Dawson, YT Forty Buildings Burn, Oct 1898

BIG FIRE AT DAWSON.

KLONDIKE WOMAN'S MANIA FOR THROWING LIGHTED LAMPS CAUSES A $500,000 CONFLAGRATION.

Skaguay, Alaska, Nov. 7. -- Returning Klondikers arriving in this city today bring the news that the City of Dawson has been visited with a $500,000 fire, in which forty buildings were burned, including the new Post Office structure and some of the best houses in the city.

The fire took place on the morning of Oct. 16. It started in the Gree Tree saloon, as the result of a quarrel between two women. BELLE MITCHELL, it is said, threw a lighted lamp at another woman. The lamp was broken, the oil spread, and in a few seconds the building was ablaze.

At the time the fire alarm sounded, a light wind was blowing down the Yukon and the people at once saw that it would require destruction. The Post Office was the next building south of the Green Tree saloon, and the work of getting the mail matter out was quickly done. Although nearly all the mail was saved it was in great confusion. All that remains to show where formerly forty buildings stood are a few blackened logs, and the town was saved from total destruction by the fire engine.
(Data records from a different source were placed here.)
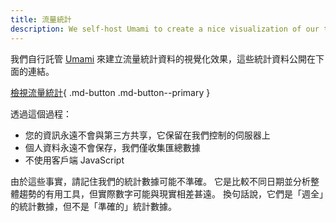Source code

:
 ```yaml
---
title: 流量統計
description: We self-host Umami to create a nice visualization of our traffic statistics, which are made public here.
---
```


<!-- markdownlint-disable MD051 -->

我們自行託管 [Umami](https://umami.is) 來建立流量統計資料的視覺化效果，這些統計資料公開在下面的連結。

[檢視流量統計](https://stats.privacyguides.net/share/nVWjyd2QfgOPBhMF/www.privacyguides.org){ .md-button .md-button--primary }

透過這個過程：

- 您的資訊永遠不會與第三方共享，它保留在我們控制的伺服器上
- 個人資料永遠不會保存，我們僅收集匯總數據
- 不使用客戶端 JavaScript

由於這些事實，請記住我們的統計數據可能不準確。 它是比較不同日期並分析整體趨勢的有用工具，但實際數字可能與現實相差甚遠。 換句話說，它們是「週全」的統計數據，但不是「準確的」統計數據。
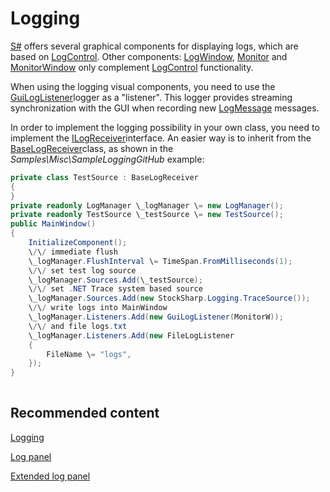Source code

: # Logging

[S\#](StockSharpAbout.md) offers several graphical components for displaying logs, which are based on [LogControl](../api/StockSharp.Xaml.LogControl.html). Other components: [LogWindow](../api/StockSharp.Xaml.LogWindow.html), [Monitor](../api/StockSharp.Xaml.Monitor.html) and [MonitorWindow](../api/StockSharp.Xaml.MonitorWindow.html) only complement [LogControl](../api/StockSharp.Xaml.LogControl.html) functionality. 

When using the logging visual components, you need to use the [GuiLogListener](../api/StockSharp.Xaml.GuiLogListener.html)logger as a "listener". This logger provides streaming synchronization with the GUI when recording new [LogMessage](../api/StockSharp.Logging.LogMessage.html) messages.

In order to implement the logging possibility in your own class, you need to implement the [ILogReceiver](../api/StockSharp.Logging.ILogReceiver.html)interface. An easier way is to inherit from the [BaseLogReceiver](../api/StockSharp.Logging.BaseLogReceiver.html)class, as shown in the *Samples\\Misc\\SampleLoggingGitHub* example:

```cs
private class TestSource : BaseLogReceiver
{
}
private readonly LogManager \_logManager \= new LogManager();
private readonly TestSource \_testSource \= new TestSource();
public MainWindow()
{
	InitializeComponent();
	\/\/ immediate flush
	\_logManager.FlushInterval \= TimeSpan.FromMilliseconds(1);
	\/\/ set test log source
	\_logManager.Sources.Add(\_testSource);
	\/\/ set .NET Trace system based source
	\_logManager.Sources.Add(new StockSharp.Logging.TraceSource());
	\/\/ write logs into MainWindow
	\_logManager.Listeners.Add(new GuiLogListener(MonitorW));
	\/\/ and file logs.txt
	\_logManager.Listeners.Add(new FileLogListener
	{
		FileName \= "logs",
	});
}
	  				
```

## Recommended content

[Logging](Logging.md)

[Log panel](GUILogControl.md)

[Extended log panel](GUIMonitor.md)
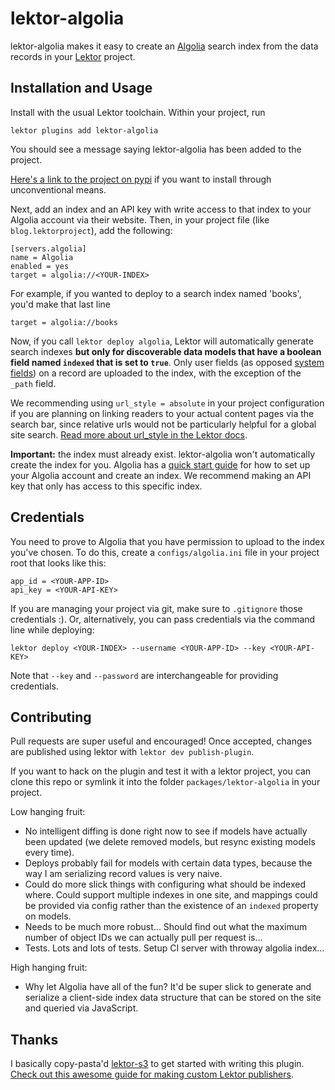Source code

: # lektor-algolia #

lektor-algolia makes it easy to create an [Algolia](https://www.algolia.com) search index
from the data records in your [Lektor](https://github.com/lektor/lektor) project.

## Installation and Usage ##
Install with the usual Lektor toolchain. Within your project, run
```
lektor plugins add lektor-algolia
```
You should see a message saying lektor-algolia has been added to the project.

[Here's a link to the project on pypi](https://pypi.python.org/pypi/lektor-algolia) if you want to install through unconventional means.

Next, add an index and an API key with write access to that index to your
Algolia account via their website. Then, in your project file
(like `blog.lektorproject`), add the following:

```
[servers.algolia]
name = Algolia
enabled = yes
target = algolia://<YOUR-INDEX>
```

For example, if you wanted to deploy to a search index named 'books',
you'd make that last line

```
target = algolia://books
```

Now, if you call `lektor deploy algolia`, Lektor will automatically generate
search indexes **but only for discoverable data models that have a boolean field named `indexed`
that is set to `true`**. Only user fields
(as opposed [system fields](https://www.getlektor.com/docs/api/db/system-fields/))
on a record are uploaded to the index, with the exception of the `_path` field.

We recommending using `url_style = absolute` in your project configuration if
you are planning on linking readers to your actual content pages via the search
bar, since relative urls would not be particularly helpful for a global site search.
[Read more about url_style in the Lektor docs](https://www.getlektor.com/docs/project/file/#[project]).

**Important:** the index must already exist. lektor-algolia won't
automatically create the index for you. Algolia has a [quick start guide](https://www.algolia.com/doc/tutorials/getting-started-realtime-search)
for how to set up your Algolia account and create an index. We recommend making
an API key that only has access to this specific index.

## Credentials ##

You need to prove to Algolia that you have permission to upload to the
index you've chosen. To do this, create a `configs/algolia.ini` file in your project root that looks like this:

```
app_id = <YOUR-APP-ID>
api_key = <YOUR-API-KEY>
```

If you are managing your project via git, make sure to `.gitignore` those credentials :).
Or, alternatively, you can pass credentials via the command line while deploying:

```
lektor deploy <YOUR-INDEX> --username <YOUR-APP-ID> --key <YOUR-API-KEY>
```

Note that `--key` and `--password` are interchangeable for providing credentials.

## Contributing ##

Pull requests are super useful and encouraged! Once accepted, changes
are published using lektor with `lektor dev publish-plugin`.

If you want to hack on the plugin and test it with a lektor project, you can clone this repo or symlink it into the folder `packages/lektor-algolia`
in your project.

Low hanging fruit:

- No intelligent diffing is done right now to see if models have actually been updated (we delete removed models, but resync existing models every time).
- Deploys probably fail for models with certain data types, because the way I am serializing record values is very naive.
- Could do more slick things with configuring what should be indexed where. Could support multiple indexes in one site,
  and mappings could be provided via config rather than the existence of an `indexed` property on models.
- Needs to be much more robust... Should find out what the maximum number of object IDs we can actually pull per request is...
- Tests. Lots and lots of tests. Setup CI server with throway algolia index...

High hanging fruit:

- Why let Algolia have all of the fun? It'd be super slick to generate and serialize a client-side index data structure that can be stored on the site and queried via JavaScript.

## Thanks ##

I basically copy-pasta'd [lektor-s3](https://github.com/spenczar/lektor-s3) to get started with writing this plugin.
[Check out this awesome guide for making custom Lektor publishers](http://spenczar.com/posts/2015/Dec/24/lektor-publisher-plugin/).
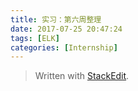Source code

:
 ```yaml
---
title: 实习：第六周整理
date: 2017-07-25 20:47:24
tags: [ELK]
categories: [Internship]
---
```



> Written with [StackEdit](https://stackedit.io/).

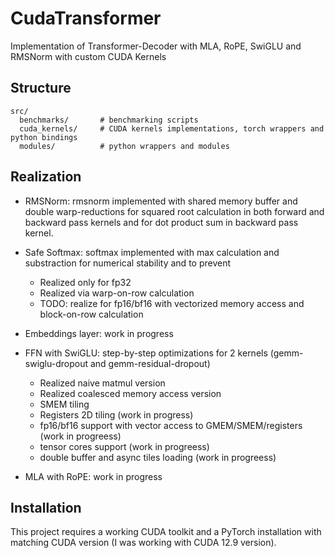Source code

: # CudaTransformer

Implementation of Transformer-Decoder with MLA, RoPE, SwiGLU and RMSNorm with custom CUDA Kernels

## Structure 
```
src/
  benchmarks/       # benchmarking scripts
  cuda_kernels/     # CUDA kernels implementations, torch wrappers and python bindings
  modules/          # python wrappers and modules
```

## Realization

- RMSNorm: rmsnorm implemented with shared memory buffer and double warp-reductions for squared root calculation in both forward and backward pass kernels and for dot product sum in backward pass kernel.
- Safe Softmax: softmax implemented with max calculation and substraction for numerical stability and to prevent
  - Realized only for fp32
  - Realized via warp-on-row calculation
  - TODO: realize for fp16/bf16 with vectorized memory access and block-on-row calculation  
- Embeddings layer: work in progress
- FFN with SwiGLU: step-by-step optimizations for 2 kernels (gemm-swiglu-dropout and gemm-residual-dropout)
  - Realized naive matmul version
  - Realized coalesced memory access version
  - SMEM tiling
  - Registers 2D tiling (work in progress)
  - fp16/bf16 support with vector access to GMEM/SMEM/registers (work in progreess)
  - tensor cores support (work in progreess)
  - double buffer and async tiles loading (work in progreess)

- MLA with RoPE: work in progress


## Installation

This project requires a working CUDA toolkit and a PyTorch installation with matching CUDA version (I was working with CUDA 12.9 version).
If it had not been that about 2,000 men turned out, worked like Trojans with wet blankets, buckets of water, and axes, and aided in the working of the fire apparatus the whole town would have gone up in smoke.
The Klondike Nugget says that the losses will be difficult to estimate, but a list is given out of the individual losses, which foot up to $503,000. There is no insurance at Dawson, and the loss fall entirely on the individuals.
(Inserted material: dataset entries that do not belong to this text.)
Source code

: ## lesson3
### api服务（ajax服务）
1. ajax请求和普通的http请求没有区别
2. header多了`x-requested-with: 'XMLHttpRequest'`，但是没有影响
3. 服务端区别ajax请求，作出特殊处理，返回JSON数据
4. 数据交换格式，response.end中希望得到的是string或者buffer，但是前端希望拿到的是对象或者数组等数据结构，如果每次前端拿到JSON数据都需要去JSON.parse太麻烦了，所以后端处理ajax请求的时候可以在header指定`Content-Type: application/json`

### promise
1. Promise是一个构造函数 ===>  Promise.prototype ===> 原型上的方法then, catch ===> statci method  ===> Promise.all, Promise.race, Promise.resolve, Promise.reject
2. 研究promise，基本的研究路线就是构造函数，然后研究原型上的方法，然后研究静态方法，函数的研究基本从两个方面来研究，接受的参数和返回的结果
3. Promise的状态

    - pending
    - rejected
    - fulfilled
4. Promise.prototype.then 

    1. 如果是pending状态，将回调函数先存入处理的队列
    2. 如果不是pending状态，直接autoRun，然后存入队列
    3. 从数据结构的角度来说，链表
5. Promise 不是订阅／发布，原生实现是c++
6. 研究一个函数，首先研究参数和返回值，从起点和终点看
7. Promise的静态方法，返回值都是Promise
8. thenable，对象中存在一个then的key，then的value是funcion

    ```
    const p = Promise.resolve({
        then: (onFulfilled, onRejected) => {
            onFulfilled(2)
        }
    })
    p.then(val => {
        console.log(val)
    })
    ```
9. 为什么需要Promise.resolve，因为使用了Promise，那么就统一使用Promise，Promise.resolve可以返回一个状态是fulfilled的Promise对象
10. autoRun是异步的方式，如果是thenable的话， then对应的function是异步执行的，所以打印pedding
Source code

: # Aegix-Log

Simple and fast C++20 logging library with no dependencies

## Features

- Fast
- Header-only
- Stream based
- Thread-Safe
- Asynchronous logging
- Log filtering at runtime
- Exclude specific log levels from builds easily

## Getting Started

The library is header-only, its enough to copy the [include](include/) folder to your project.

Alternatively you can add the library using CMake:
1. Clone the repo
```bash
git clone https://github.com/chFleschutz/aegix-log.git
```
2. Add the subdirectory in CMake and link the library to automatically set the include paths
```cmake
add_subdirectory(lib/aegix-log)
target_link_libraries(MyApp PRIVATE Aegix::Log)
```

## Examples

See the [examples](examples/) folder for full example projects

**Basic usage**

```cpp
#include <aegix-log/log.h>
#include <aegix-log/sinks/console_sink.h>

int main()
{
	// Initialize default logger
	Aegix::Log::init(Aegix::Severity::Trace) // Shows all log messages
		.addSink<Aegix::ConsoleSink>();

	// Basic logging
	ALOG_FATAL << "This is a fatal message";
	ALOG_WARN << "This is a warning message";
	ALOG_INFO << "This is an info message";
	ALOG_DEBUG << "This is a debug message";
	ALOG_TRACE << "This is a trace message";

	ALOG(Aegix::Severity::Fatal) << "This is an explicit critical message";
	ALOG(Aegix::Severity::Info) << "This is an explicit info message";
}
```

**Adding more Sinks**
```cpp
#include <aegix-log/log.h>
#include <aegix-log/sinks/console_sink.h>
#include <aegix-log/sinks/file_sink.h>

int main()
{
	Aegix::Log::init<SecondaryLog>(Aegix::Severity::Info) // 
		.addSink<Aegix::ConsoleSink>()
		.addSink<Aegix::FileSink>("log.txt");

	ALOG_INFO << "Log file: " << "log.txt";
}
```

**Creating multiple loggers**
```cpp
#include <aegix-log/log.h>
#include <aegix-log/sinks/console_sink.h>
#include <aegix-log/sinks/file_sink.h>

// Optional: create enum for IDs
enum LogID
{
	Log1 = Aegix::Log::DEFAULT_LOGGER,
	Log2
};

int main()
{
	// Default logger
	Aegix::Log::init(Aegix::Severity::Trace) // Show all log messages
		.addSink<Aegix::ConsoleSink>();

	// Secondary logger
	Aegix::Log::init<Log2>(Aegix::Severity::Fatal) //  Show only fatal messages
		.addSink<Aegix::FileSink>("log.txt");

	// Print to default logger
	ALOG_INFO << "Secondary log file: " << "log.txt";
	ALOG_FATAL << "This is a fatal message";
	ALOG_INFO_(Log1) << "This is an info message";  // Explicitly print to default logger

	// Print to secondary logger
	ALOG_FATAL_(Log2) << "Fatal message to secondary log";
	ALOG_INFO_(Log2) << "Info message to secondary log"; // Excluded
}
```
It is said there is not enough lumber and window glass in Dawson to rebuild the burned district, and that the people will have to live in tents for the rest of the Winter.
The fire of a year ago was caused by the same woman, who threw a lamp at a man with whom she had a quarrel. A month ago she tried to burn her own place, in Third Avenue, in Dawson, by throwing a lamp at a woman, and nearly causing a conflagration by again losing her temper and wielding another lighted lamp.